Records drawn from a dataset
------------------------------------------------

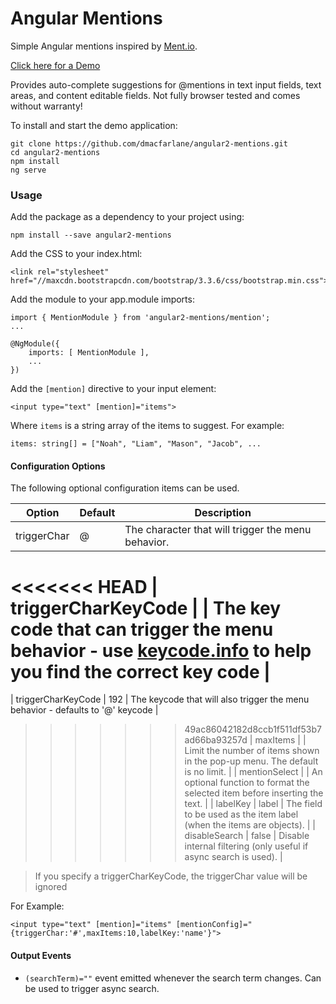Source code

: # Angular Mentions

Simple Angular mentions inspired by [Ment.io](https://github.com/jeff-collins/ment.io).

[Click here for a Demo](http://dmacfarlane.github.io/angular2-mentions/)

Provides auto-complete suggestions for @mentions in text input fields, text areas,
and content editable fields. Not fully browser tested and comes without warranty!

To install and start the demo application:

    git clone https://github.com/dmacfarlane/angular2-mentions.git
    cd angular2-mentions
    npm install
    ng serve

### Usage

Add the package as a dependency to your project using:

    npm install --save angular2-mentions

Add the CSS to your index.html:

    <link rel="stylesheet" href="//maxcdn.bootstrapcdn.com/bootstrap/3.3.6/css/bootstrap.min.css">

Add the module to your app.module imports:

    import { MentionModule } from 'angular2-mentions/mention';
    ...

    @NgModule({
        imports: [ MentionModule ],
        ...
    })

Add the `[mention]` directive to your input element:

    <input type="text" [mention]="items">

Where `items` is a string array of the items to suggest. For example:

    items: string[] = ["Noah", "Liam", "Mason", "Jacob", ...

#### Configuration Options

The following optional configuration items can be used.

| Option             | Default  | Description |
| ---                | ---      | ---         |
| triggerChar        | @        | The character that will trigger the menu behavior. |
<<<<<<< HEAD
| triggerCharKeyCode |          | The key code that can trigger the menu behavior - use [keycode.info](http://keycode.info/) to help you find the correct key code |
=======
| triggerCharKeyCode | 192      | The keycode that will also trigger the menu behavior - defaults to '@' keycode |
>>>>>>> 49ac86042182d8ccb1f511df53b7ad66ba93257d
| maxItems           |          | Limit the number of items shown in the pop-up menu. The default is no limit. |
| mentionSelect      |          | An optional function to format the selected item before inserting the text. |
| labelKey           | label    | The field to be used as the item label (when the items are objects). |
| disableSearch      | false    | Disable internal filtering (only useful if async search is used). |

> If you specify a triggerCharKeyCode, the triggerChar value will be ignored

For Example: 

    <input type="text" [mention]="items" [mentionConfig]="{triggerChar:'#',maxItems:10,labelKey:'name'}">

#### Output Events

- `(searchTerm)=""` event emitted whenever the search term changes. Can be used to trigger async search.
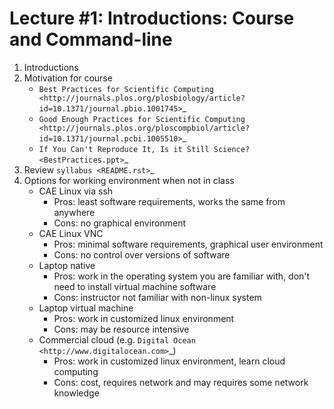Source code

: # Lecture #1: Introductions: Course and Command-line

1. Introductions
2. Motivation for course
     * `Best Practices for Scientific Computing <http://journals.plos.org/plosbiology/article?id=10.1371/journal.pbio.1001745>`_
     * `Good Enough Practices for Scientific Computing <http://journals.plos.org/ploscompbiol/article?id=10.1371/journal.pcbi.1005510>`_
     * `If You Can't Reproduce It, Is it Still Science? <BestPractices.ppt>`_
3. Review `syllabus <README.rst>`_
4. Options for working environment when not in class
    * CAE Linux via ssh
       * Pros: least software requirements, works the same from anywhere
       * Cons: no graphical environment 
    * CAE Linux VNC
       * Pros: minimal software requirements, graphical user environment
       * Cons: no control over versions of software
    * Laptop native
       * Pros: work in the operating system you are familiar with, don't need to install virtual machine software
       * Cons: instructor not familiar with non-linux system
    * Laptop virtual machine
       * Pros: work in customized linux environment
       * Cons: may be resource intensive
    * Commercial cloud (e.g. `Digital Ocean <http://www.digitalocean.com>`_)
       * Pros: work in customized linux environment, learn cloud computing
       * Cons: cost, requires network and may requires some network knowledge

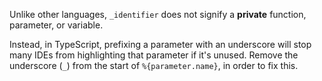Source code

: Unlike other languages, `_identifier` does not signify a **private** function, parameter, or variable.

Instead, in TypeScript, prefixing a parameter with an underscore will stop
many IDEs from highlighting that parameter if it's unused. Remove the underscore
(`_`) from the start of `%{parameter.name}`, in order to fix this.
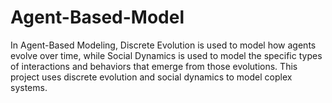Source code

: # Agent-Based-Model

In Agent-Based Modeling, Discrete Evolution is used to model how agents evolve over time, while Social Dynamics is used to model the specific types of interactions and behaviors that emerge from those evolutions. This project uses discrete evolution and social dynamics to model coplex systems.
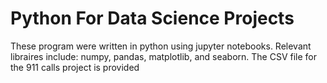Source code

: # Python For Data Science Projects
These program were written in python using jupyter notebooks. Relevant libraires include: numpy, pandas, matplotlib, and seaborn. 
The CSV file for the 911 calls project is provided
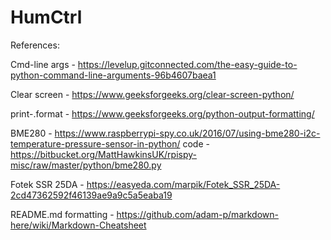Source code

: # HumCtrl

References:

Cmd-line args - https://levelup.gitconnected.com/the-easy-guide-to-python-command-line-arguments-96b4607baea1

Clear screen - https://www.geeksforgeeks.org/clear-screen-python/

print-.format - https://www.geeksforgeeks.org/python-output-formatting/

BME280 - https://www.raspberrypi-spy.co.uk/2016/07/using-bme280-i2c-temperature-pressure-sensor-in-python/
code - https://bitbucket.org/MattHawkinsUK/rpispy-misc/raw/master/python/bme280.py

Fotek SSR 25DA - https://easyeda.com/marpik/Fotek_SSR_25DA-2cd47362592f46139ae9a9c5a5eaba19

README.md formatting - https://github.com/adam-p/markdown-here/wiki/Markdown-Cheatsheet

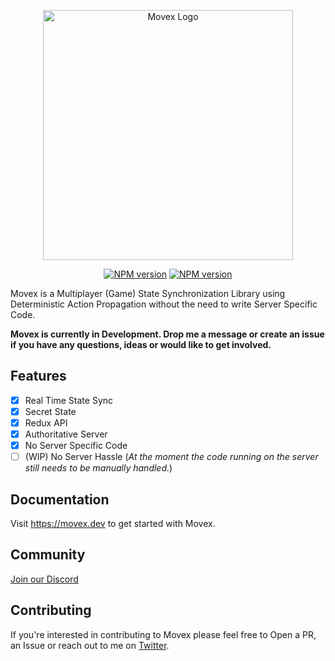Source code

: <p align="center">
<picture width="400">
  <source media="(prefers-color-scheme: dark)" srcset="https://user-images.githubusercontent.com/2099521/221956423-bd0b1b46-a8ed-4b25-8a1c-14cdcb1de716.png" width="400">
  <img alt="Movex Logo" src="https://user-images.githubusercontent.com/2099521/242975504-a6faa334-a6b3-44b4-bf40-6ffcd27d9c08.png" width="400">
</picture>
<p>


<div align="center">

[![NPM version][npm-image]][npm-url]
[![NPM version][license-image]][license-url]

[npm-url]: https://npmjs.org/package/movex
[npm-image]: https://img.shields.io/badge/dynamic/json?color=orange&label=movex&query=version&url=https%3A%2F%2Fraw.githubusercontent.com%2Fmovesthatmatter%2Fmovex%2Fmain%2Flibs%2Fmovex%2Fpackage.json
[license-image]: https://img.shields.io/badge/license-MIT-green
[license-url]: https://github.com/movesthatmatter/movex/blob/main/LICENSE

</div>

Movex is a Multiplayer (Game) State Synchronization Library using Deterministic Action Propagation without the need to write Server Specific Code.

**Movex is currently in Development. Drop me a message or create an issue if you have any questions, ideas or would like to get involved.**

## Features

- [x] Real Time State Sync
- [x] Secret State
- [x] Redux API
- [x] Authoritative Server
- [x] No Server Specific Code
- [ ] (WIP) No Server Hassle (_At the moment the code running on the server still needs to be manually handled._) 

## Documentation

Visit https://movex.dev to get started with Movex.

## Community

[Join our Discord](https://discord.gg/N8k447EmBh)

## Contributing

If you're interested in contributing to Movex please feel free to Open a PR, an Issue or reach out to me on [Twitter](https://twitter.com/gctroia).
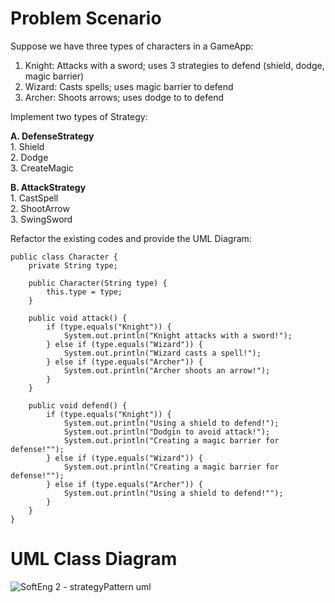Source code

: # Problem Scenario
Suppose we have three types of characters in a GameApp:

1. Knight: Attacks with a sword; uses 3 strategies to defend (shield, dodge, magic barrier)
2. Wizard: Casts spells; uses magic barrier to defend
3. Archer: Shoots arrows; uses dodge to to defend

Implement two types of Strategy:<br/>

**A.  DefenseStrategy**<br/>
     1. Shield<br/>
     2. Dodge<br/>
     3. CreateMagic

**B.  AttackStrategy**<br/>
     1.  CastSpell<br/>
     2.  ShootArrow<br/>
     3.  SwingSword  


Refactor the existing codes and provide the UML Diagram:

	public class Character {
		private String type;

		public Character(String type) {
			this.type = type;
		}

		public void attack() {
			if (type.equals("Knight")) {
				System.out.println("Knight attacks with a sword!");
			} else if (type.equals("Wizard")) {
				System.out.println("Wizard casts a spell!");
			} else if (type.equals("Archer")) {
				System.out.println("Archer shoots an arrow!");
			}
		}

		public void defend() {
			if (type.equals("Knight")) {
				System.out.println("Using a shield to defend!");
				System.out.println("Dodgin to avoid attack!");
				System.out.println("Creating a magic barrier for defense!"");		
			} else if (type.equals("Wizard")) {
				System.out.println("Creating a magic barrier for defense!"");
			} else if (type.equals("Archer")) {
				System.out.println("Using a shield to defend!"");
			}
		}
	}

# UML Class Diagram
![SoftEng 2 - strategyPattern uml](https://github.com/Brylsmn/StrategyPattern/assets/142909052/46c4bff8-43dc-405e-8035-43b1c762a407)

------------------------------------------------

» Assignment
Determine the number of lines in the data above that include the word "journals", then answer with that number alone.

» Response to the task
2